Required work:
When you reach the line that contains "We can constructing" in the entries below, begin returning lines exactly as written and continue through the last one.

Provided data:

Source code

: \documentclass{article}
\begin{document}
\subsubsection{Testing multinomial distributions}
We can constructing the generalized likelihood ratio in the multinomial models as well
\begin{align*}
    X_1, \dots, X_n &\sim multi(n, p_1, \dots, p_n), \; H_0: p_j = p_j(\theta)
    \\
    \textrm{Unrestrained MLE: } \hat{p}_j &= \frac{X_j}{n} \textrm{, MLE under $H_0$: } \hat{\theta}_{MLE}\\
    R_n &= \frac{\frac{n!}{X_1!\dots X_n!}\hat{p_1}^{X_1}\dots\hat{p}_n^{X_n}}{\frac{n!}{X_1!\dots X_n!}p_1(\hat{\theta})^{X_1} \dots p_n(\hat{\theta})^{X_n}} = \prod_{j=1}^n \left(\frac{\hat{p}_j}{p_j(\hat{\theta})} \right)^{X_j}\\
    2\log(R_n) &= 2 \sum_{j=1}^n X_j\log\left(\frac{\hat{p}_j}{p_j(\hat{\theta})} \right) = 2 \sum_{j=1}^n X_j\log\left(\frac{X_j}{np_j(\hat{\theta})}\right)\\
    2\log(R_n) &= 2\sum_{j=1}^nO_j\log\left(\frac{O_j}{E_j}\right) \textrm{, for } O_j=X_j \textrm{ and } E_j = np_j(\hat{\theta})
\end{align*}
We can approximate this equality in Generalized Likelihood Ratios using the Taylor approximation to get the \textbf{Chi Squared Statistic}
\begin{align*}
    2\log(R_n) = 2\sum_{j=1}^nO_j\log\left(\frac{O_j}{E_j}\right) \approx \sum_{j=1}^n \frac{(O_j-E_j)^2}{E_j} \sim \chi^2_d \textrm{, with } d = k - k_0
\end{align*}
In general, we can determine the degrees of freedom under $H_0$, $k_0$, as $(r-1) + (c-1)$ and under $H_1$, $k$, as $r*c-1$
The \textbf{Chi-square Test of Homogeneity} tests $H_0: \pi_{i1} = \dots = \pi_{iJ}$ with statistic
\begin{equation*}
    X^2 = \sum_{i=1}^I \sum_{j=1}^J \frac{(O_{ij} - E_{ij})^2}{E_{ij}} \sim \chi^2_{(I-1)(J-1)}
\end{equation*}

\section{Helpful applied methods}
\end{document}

Written solution:
We can constructing the generalized likelihood ratio in the multinomial models as well
\begin{align*}
    X_1, \dots, X_n &\sim multi(n, p_1, \dots, p_n), \; H_0: p_j = p_j(\theta)
    \\
    \textrm{Unrestrained MLE: } \hat{p}_j &= \frac{X_j}{n} \textrm{, MLE under $H_0$: } \hat{\theta}_{MLE}\\
    R_n &= \frac{\frac{n!}{X_1!\dots X_n!}\hat{p_1}^{X_1}\dots\hat{p}_n^{X_n}}{\frac{n!}{X_1!\dots X_n!}p_1(\hat{\theta})^{X_1} \dots p_n(\hat{\theta})^{X_n}} = \prod_{j=1}^n \left(\frac{\hat{p}_j}{p_j(\hat{\theta})} \right)^{X_j}\\
    2\log(R_n) &= 2 \sum_{j=1}^n X_j\log\left(\frac{\hat{p}_j}{p_j(\hat{\theta})} \right) = 2 \sum_{j=1}^n X_j\log\left(\frac{X_j}{np_j(\hat{\theta})}\right)\\
    2\log(R_n) &= 2\sum_{j=1}^nO_j\log\left(\frac{O_j}{E_j}\right) \textrm{, for } O_j=X_j \textrm{ and } E_j = np_j(\hat{\theta})
\end{align*}
We can approximate this equality in Generalized Likelihood Ratios using the Taylor approximation to get the \textbf{Chi Squared Statistic}
\begin{align*}
    2\log(R_n) = 2\sum_{j=1}^nO_j\log\left(\frac{O_j}{E_j}\right) \approx \sum_{j=1}^n \frac{(O_j-E_j)^2}{E_j} \sim \chi^2_d \textrm{, with } d = k - k_0
\end{align*}
In general, we can determine the degrees of freedom under $H_0$, $k_0$, as $(r-1) + (c-1)$ and under $H_1$, $k$, as $r*c-1$
The \textbf{Chi-square Test of Homogeneity} tests $H_0: \pi_{i1} = \dots = \pi_{iJ}$ with statistic
\begin{equation*}
    X^2 = \sum_{i=1}^I \sum_{j=1}^J \frac{(O_{ij} - E_{ij})^2}{E_{ij}} \sim \chi^2_{(I-1)(J-1)}
\end{equation*}

\section{Helpful applied methods}
\end{document}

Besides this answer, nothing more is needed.